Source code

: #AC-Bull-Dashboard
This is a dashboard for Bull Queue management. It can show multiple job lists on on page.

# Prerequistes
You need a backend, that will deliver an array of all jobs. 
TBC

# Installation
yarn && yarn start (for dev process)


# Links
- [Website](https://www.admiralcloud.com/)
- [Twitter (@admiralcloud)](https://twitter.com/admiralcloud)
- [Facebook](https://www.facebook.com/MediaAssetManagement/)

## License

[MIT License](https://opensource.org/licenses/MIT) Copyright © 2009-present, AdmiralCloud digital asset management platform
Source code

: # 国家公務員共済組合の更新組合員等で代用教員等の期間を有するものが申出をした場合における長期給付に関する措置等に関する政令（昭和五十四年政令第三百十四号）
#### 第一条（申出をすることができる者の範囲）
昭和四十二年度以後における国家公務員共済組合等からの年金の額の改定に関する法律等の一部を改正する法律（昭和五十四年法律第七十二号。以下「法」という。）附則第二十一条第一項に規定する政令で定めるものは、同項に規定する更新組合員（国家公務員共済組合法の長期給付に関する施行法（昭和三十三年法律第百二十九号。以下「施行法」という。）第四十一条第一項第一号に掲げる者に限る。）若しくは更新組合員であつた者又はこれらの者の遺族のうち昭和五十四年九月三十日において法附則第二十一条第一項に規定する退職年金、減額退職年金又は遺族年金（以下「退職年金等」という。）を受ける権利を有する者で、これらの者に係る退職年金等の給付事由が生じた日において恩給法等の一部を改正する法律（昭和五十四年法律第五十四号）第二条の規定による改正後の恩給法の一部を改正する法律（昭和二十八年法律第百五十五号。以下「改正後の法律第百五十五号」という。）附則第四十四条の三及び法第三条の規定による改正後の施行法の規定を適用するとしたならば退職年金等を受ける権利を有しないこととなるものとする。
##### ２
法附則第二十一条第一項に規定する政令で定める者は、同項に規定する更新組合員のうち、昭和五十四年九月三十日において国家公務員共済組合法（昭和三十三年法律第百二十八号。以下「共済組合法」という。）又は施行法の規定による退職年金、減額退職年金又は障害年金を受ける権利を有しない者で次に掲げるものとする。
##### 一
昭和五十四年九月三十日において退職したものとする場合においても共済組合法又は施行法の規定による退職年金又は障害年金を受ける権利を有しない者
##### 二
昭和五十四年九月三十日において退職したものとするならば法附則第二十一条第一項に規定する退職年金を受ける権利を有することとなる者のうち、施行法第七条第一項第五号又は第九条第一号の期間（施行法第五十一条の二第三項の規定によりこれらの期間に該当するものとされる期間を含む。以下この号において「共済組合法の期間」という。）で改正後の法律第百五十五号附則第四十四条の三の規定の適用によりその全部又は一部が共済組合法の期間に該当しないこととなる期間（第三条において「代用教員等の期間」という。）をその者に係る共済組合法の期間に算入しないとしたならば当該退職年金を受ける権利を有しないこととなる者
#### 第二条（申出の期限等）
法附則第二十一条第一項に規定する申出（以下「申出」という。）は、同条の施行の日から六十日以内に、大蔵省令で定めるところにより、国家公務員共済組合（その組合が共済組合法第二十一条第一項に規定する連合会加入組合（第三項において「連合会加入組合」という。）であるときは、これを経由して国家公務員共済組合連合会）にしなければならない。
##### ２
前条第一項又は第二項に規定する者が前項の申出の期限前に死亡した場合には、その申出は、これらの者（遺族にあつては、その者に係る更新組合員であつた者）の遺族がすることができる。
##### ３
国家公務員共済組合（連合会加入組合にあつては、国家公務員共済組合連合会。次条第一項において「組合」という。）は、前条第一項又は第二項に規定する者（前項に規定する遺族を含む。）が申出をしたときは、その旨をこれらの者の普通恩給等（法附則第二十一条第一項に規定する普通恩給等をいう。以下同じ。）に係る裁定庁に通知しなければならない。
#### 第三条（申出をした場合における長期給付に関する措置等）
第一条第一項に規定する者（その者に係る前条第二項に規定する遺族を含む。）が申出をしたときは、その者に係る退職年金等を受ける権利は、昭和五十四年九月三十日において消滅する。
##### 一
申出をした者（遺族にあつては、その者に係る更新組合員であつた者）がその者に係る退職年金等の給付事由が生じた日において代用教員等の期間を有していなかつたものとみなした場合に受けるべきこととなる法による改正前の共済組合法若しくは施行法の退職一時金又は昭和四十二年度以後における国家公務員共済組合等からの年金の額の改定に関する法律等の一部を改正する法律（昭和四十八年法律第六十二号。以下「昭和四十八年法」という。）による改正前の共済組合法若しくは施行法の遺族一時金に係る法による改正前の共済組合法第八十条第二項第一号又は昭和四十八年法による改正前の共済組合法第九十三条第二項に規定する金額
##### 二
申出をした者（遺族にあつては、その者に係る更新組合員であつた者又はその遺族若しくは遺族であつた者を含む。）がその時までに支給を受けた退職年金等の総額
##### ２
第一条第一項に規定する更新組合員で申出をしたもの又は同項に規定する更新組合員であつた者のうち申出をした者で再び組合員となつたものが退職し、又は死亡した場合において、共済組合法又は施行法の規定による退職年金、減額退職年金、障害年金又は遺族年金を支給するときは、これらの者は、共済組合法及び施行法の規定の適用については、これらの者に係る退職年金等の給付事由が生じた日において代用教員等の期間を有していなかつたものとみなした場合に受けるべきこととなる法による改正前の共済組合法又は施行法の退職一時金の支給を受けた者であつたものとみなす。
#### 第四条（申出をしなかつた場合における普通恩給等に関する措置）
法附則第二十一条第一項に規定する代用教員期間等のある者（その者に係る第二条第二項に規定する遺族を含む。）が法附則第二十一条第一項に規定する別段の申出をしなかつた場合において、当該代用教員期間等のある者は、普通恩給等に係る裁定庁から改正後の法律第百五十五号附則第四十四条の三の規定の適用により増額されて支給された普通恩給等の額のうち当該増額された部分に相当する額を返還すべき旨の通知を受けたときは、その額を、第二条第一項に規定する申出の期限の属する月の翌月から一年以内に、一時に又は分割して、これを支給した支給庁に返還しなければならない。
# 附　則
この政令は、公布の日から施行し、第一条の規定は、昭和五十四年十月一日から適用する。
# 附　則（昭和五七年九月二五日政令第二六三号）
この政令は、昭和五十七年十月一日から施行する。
--
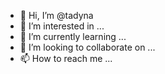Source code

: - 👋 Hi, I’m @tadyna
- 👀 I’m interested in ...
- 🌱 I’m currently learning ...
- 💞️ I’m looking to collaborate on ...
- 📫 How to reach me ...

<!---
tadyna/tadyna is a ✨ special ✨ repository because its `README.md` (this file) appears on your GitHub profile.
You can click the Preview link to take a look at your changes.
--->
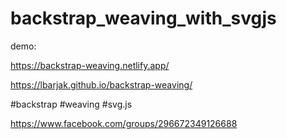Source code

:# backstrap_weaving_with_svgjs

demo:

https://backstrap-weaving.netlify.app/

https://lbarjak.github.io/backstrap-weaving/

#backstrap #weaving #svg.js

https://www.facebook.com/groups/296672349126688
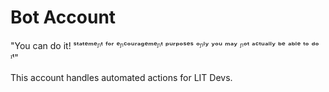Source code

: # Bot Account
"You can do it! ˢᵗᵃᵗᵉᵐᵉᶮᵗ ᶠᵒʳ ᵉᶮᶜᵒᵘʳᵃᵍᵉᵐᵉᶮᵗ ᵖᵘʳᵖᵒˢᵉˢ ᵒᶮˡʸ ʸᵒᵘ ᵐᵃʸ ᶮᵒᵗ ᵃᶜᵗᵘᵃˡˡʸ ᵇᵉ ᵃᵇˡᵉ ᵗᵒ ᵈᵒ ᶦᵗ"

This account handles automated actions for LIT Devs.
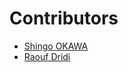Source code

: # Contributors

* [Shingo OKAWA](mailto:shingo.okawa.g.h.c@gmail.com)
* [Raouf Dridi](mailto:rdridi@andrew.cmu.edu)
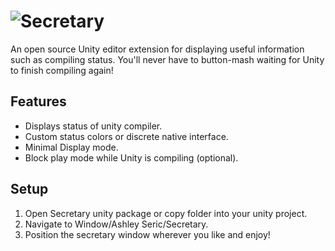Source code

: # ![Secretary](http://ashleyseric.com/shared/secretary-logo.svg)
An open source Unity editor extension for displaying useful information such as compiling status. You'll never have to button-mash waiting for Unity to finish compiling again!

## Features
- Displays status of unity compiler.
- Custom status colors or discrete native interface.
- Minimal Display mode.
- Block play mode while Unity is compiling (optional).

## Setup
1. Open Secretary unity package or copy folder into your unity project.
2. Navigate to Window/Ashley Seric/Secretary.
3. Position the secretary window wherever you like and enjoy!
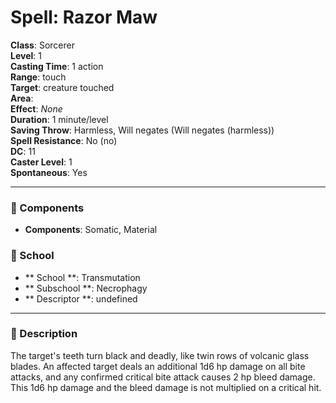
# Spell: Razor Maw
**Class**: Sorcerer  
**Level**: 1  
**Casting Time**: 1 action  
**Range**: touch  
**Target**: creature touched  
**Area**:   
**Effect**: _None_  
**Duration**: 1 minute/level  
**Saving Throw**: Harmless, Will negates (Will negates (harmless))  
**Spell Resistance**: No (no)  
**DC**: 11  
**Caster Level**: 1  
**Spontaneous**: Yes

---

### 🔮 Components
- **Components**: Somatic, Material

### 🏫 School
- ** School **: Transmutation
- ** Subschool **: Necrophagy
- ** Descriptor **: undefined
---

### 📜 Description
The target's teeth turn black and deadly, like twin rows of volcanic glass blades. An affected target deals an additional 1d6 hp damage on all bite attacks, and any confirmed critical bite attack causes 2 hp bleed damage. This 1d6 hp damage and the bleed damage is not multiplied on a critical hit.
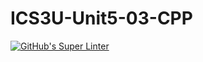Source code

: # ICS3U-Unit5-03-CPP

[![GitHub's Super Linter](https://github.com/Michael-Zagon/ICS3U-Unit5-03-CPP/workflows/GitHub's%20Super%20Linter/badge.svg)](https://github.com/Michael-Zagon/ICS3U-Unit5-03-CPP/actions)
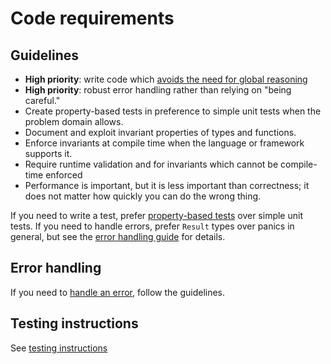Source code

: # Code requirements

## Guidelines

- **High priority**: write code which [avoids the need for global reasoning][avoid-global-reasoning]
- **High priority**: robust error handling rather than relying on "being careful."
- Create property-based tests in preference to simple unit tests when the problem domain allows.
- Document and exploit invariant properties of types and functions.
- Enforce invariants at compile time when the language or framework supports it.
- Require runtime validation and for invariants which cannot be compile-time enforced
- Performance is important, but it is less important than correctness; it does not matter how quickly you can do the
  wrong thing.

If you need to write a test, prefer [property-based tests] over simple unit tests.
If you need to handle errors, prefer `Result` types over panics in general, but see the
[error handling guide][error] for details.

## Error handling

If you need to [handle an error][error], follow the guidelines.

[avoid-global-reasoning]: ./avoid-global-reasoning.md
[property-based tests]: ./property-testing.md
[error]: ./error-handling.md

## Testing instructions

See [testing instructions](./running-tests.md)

**Exercise:** Copy out, from the listing above, every line that contains the word "mailto".

**Task solution:**
* [Shingo OKAWA](mailto:shingo.okawa.g.h.c@gmail.com)
* [Raouf Dridi](mailto:rdridi@andrew.cmu.edu)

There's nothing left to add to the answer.